┌────────

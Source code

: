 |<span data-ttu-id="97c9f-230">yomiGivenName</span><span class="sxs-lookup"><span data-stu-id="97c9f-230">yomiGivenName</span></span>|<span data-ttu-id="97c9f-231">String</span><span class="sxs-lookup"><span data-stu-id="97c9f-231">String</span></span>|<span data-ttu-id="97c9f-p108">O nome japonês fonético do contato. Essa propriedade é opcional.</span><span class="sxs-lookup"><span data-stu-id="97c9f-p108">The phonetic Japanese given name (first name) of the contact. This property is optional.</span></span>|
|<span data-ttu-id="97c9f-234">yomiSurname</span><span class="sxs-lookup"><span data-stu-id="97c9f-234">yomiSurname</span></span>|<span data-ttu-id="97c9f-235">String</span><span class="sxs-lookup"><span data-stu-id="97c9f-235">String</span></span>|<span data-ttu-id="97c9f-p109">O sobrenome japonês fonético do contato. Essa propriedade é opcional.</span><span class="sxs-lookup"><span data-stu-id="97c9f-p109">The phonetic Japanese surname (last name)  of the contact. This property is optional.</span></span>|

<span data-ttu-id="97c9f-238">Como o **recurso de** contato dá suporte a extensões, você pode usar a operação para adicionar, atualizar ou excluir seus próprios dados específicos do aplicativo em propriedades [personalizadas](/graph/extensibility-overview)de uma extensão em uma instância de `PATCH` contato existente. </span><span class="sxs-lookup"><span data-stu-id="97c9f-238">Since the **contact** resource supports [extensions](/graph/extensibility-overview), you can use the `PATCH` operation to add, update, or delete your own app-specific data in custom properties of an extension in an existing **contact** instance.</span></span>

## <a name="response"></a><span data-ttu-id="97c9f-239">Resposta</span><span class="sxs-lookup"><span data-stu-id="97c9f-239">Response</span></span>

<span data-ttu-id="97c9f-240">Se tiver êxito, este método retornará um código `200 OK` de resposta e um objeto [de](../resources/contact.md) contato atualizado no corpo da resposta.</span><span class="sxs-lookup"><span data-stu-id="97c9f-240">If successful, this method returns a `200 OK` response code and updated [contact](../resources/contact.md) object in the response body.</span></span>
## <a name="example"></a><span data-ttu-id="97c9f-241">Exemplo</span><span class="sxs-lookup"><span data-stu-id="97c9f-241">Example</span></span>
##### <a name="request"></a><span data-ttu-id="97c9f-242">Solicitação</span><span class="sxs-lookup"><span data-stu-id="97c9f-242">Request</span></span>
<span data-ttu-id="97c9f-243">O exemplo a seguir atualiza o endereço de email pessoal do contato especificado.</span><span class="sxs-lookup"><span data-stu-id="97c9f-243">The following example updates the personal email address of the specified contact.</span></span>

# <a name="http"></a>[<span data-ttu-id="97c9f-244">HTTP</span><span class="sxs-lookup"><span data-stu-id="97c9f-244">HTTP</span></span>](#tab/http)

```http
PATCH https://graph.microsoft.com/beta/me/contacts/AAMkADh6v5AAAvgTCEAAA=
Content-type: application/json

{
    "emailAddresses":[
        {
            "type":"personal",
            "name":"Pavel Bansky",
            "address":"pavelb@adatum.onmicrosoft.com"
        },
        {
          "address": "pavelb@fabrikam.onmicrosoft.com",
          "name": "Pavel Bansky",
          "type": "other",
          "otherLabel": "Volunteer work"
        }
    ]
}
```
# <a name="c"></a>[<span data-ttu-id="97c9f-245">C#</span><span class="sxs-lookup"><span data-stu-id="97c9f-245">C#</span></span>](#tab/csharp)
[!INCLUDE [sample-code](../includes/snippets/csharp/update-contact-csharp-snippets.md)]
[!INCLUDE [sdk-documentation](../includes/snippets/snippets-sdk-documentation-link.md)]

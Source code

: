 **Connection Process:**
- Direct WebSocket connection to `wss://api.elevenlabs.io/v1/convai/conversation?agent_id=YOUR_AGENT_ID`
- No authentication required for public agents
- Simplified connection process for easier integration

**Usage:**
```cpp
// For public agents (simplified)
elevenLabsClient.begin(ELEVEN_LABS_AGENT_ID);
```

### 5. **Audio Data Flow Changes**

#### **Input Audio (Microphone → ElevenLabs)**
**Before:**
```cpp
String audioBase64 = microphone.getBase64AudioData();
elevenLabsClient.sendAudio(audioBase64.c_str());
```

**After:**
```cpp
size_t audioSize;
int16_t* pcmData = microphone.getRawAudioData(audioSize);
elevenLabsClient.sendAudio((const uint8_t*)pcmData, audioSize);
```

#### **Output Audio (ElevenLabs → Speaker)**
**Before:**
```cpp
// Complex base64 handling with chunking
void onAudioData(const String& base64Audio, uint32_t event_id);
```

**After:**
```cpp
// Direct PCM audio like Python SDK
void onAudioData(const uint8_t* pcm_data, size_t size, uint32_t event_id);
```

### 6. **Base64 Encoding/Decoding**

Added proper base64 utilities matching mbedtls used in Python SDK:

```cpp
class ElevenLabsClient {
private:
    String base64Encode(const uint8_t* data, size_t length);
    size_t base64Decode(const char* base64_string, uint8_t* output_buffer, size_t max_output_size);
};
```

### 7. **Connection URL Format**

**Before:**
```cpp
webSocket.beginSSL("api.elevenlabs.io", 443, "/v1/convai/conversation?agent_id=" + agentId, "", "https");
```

└────────

*DIRECTIONS FOR THIS TASK*
Whenever the word "Python" turns up in a line of the listing above, copy the line.

*ANSWER SECTION*
// Direct PCM audio like Python SDK
Added proper base64 utilities matching mbedtls used in Python SDK:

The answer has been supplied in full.